- Assigned task: Copy each line from the records below in which the word "that" is found.

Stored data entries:
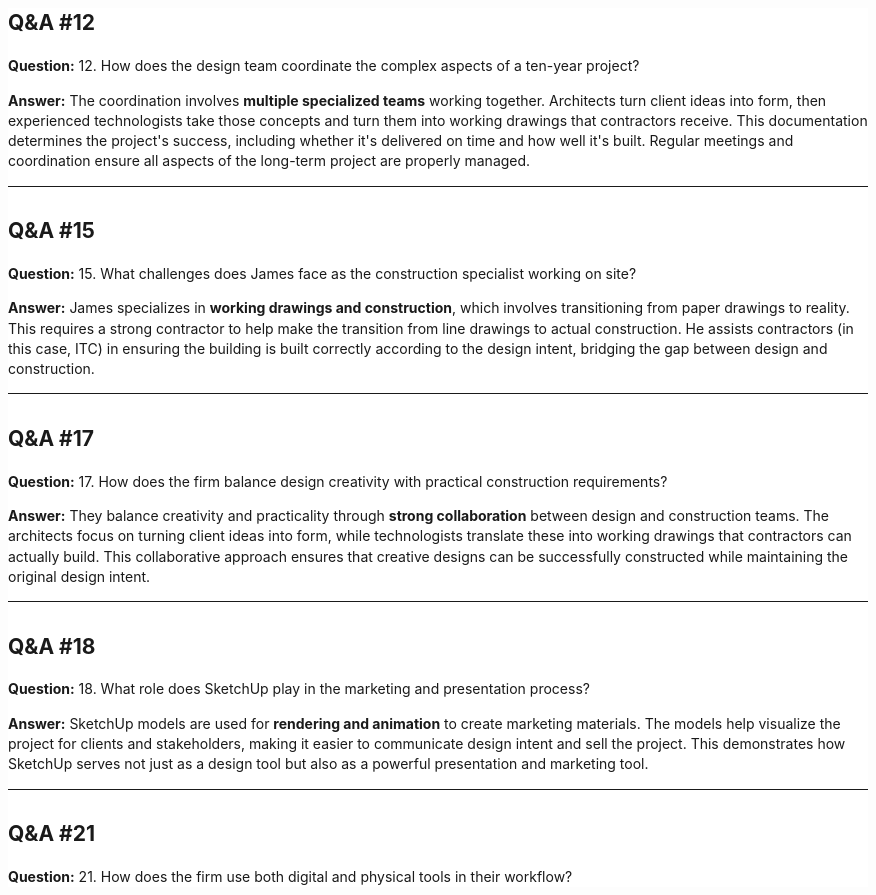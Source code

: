 
## Q&A #12

**Question:** 12. How does the design team coordinate the complex aspects of a ten-year project?

**Answer:** The coordination involves **multiple specialized teams** working together. Architects turn client ideas into form, then experienced technologists take those concepts and turn them into working drawings that contractors receive. This documentation determines the project's success, including whether it's delivered on time and how well it's built. Regular meetings and coordination ensure all aspects of the long-term project are properly managed.

---

## Q&A #15

**Question:** 15. What challenges does James face as the construction specialist working on site?

**Answer:** James specializes in **working drawings and construction**, which involves transitioning from paper drawings to reality. This requires a strong contractor to help make the transition from line drawings to actual construction. He assists contractors (in this case, ITC) in ensuring the building is built correctly according to the design intent, bridging the gap between design and construction.

---

## Q&A #17

**Question:** 17. How does the firm balance design creativity with practical construction requirements?

**Answer:** They balance creativity and practicality through **strong collaboration** between design and construction teams. The architects focus on turning client ideas into form, while technologists translate these into working drawings that contractors can actually build. This collaborative approach ensures that creative designs can be successfully constructed while maintaining the original design intent.

---

## Q&A #18

**Question:** 18. What role does SketchUp play in the marketing and presentation process?

**Answer:** SketchUp models are used for **rendering and animation** to create marketing materials. The models help visualize the project for clients and stakeholders, making it easier to communicate design intent and sell the project. This demonstrates how SketchUp serves not just as a design tool but also as a powerful presentation and marketing tool.

---

## Q&A #21

**Question:** 21. How does the firm use both digital and physical tools in their workflow?
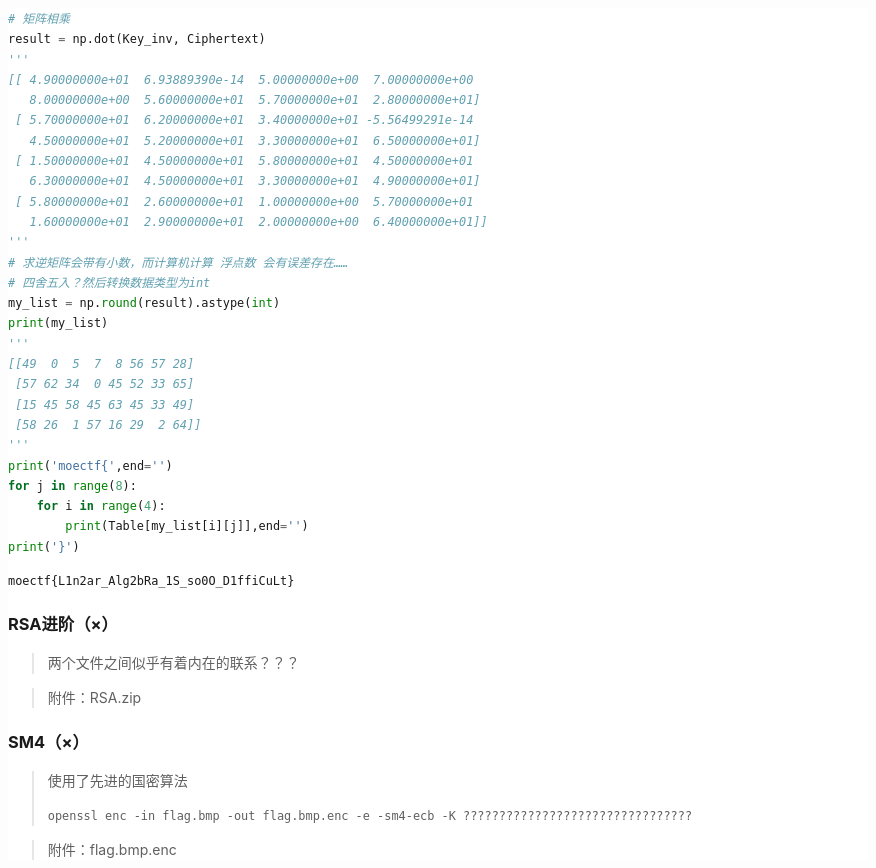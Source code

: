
 ```python
# 矩阵相乘
result = np.dot(Key_inv, Ciphertext)
'''
[[ 4.90000000e+01  6.93889390e-14  5.00000000e+00  7.00000000e+00
   8.00000000e+00  5.60000000e+01  5.70000000e+01  2.80000000e+01]
 [ 5.70000000e+01  6.20000000e+01  3.40000000e+01 -5.56499291e-14
   4.50000000e+01  5.20000000e+01  3.30000000e+01  6.50000000e+01]
 [ 1.50000000e+01  4.50000000e+01  5.80000000e+01  4.50000000e+01
   6.30000000e+01  4.50000000e+01  3.30000000e+01  4.90000000e+01]
 [ 5.80000000e+01  2.60000000e+01  1.00000000e+00  5.70000000e+01
   1.60000000e+01  2.90000000e+01  2.00000000e+00  6.40000000e+01]]
'''
# 求逆矩阵会带有小数，而计算机计算 浮点数 会有误差存在……
# 四舍五入？然后转换数据类型为int
my_list = np.round(result).astype(int)
print(my_list)
'''
[[49  0  5  7  8 56 57 28]
 [57 62 34  0 45 52 33 65]
 [15 45 58 45 63 45 33 49]
 [58 26  1 57 16 29  2 64]]
'''
print('moectf{',end='')
for j in range(8):
    for i in range(4):
        print(Table[my_list[i][j]],end='')
print('}')
```

```
moectf{L1n2ar_Alg2bRa_1S_so0O_D1ffiCuLt}
```


### RSA进阶（×）

> 两个文件之间似乎有着内在的联系？？？
>

> 附件：RSA.zip



### SM4（×）

> 使用了先进的国密算法
>
> ```shell
> openssl enc -in flag.bmp -out flag.bmp.enc -e -sm4-ecb -K ????????????????????????????????
> ```
>

> 附件：flag.bmp.enc
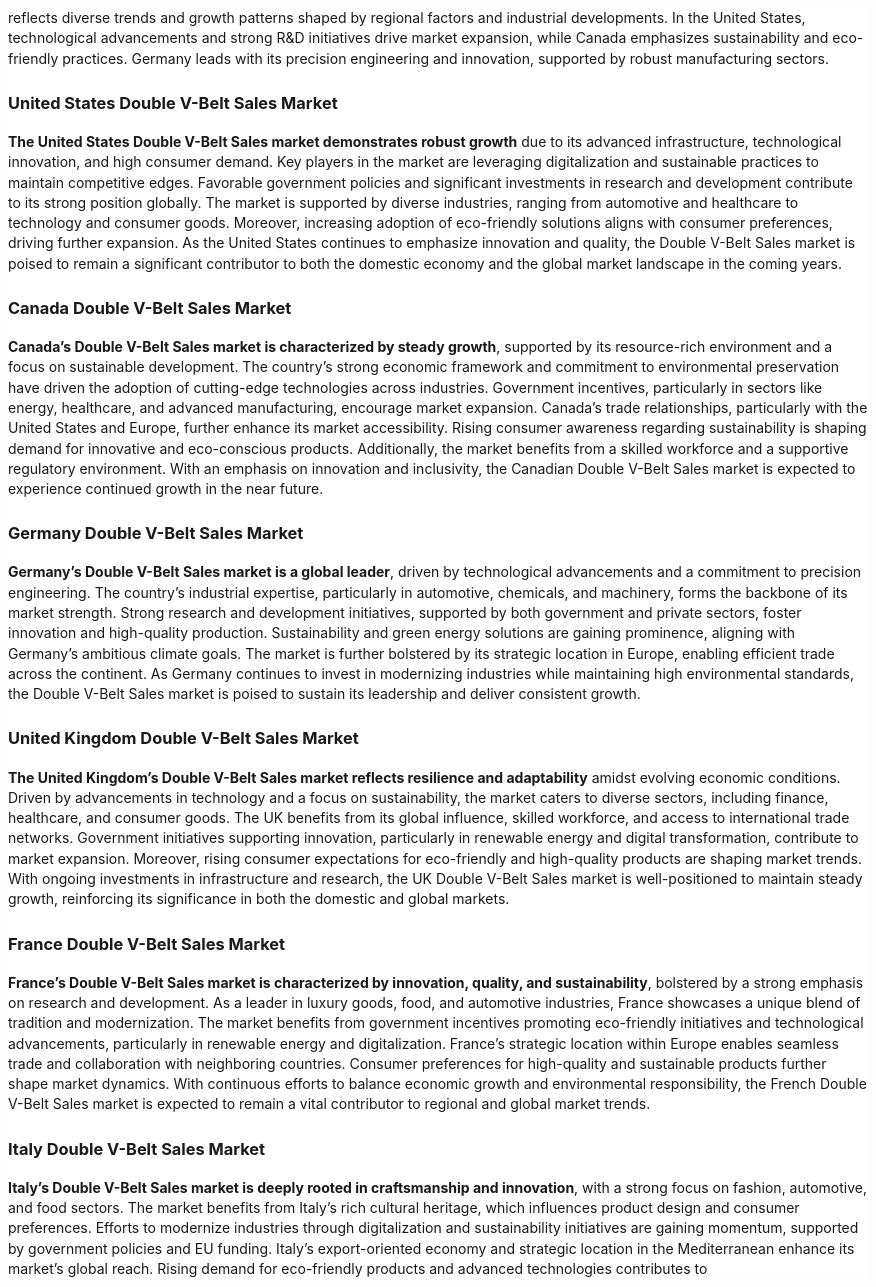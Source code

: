 reflects diverse trends and growth patterns shaped by regional factors and industrial developments. In the United States, technological advancements and strong R&amp;D initiatives drive market expansion, while Canada emphasizes sustainability and eco-friendly practices. Germany leads with its precision engineering and innovation, supported by robust manufacturing sectors.</span></em></p></blockquote><h3><strong>United States Double V-Belt Sales Market</strong></h3><p><strong>The United States Double V-Belt Sales market demonstrates robust growth</strong> due to its advanced infrastructure, technological innovation, and high consumer demand. Key players in the market are leveraging digitalization and sustainable practices to maintain competitive edges. Favorable government policies and significant investments in research and development contribute to its strong position globally. The market is supported by diverse industries, ranging from automotive and healthcare to technology and consumer goods. Moreover, increasing adoption of eco-friendly solutions aligns with consumer preferences, driving further expansion. As the United States continues to emphasize innovation and quality, the Double V-Belt Sales market is poised to remain a significant contributor to both the domestic economy and the global market landscape in the coming years.</p><h3><strong>Canada Double V-Belt Sales Market</strong></h3><p><strong>Canada&rsquo;s Double V-Belt Sales market is characterized by steady growth</strong>, supported by its resource-rich environment and a focus on sustainable development. The country&rsquo;s strong economic framework and commitment to environmental preservation have driven the adoption of cutting-edge technologies across industries. Government incentives, particularly in sectors like energy, healthcare, and advanced manufacturing, encourage market expansion. Canada&rsquo;s trade relationships, particularly with the United States and Europe, further enhance its market accessibility. Rising consumer awareness regarding sustainability is shaping demand for innovative and eco-conscious products. Additionally, the market benefits from a skilled workforce and a supportive regulatory environment. With an emphasis on innovation and inclusivity, the Canadian Double V-Belt Sales market is expected to experience continued growth in the near future.</p><h3><strong>Germany Double V-Belt Sales Market</strong></h3><p><strong>Germany&rsquo;s Double V-Belt Sales market is a global leader</strong>, driven by technological advancements and a commitment to precision engineering. The country&rsquo;s industrial expertise, particularly in automotive, chemicals, and machinery, forms the backbone of its market strength. Strong research and development initiatives, supported by both government and private sectors, foster innovation and high-quality production. Sustainability and green energy solutions are gaining prominence, aligning with Germany&rsquo;s ambitious climate goals. The market is further bolstered by its strategic location in Europe, enabling efficient trade across the continent. As Germany continues to invest in modernizing industries while maintaining high environmental standards, the Double V-Belt Sales market is poised to sustain its leadership and deliver consistent growth.</p><h3><strong>United Kingdom Double V-Belt Sales Market</strong></h3><p><strong>The United Kingdom&rsquo;s Double V-Belt Sales market reflects resilience and adaptability</strong> amidst evolving economic conditions. Driven by advancements in technology and a focus on sustainability, the market caters to diverse sectors, including finance, healthcare, and consumer goods. The UK benefits from its global influence, skilled workforce, and access to international trade networks. Government initiatives supporting innovation, particularly in renewable energy and digital transformation, contribute to market expansion. Moreover, rising consumer expectations for eco-friendly and high-quality products are shaping market trends. With ongoing investments in infrastructure and research, the UK Double V-Belt Sales market is well-positioned to maintain steady growth, reinforcing its significance in both the domestic and global markets.</p><h3><strong>France Double V-Belt Sales Market</strong></h3><p><strong>France&rsquo;s Double V-Belt Sales market is characterized by innovation, quality, and sustainability</strong>, bolstered by a strong emphasis on research and development. As a leader in luxury goods, food, and automotive industries, France showcases a unique blend of tradition and modernization. The market benefits from government incentives promoting eco-friendly initiatives and technological advancements, particularly in renewable energy and digitalization. France&rsquo;s strategic location within Europe enables seamless trade and collaboration with neighboring countries. Consumer preferences for high-quality and sustainable products further shape market dynamics. With continuous efforts to balance economic growth and environmental responsibility, the French Double V-Belt Sales market is expected to remain a vital contributor to regional and global market trends.</p><h3><strong>Italy Double V-Belt Sales Market</strong></h3><p><strong>Italy&rsquo;s Double V-Belt Sales market is deeply rooted in craftsmanship and innovation</strong>, with a strong focus on fashion, automotive, and food sectors. The market benefits from Italy&rsquo;s rich cultural heritage, which influences product design and consumer preferences. Efforts to modernize industries through digitalization and sustainability initiatives are gaining momentum, supported by government policies and EU funding. Italy&rsquo;s export-oriented economy and strategic location in the Mediterranean enhance its market&rsquo;s global reach. Rising demand for eco-friendly products and advanced technologies contributes to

- Response to the task:
**Answer:** The coordination involves **multiple specialized teams** working together. Architects turn client ideas into form, then experienced technologists take those concepts and turn them into working drawings that contractors receive. This documentation determines the project's success, including whether it's delivered on time and how well it's built. Regular meetings and coordination ensure all aspects of the long-term project are properly managed.
**Answer:** They balance creativity and practicality through **strong collaboration** between design and construction teams. The architects focus on turning client ideas into form, while technologists translate these into working drawings that contractors can actually build. This collaborative approach ensures that creative designs can be successfully constructed while maintaining the original design intent.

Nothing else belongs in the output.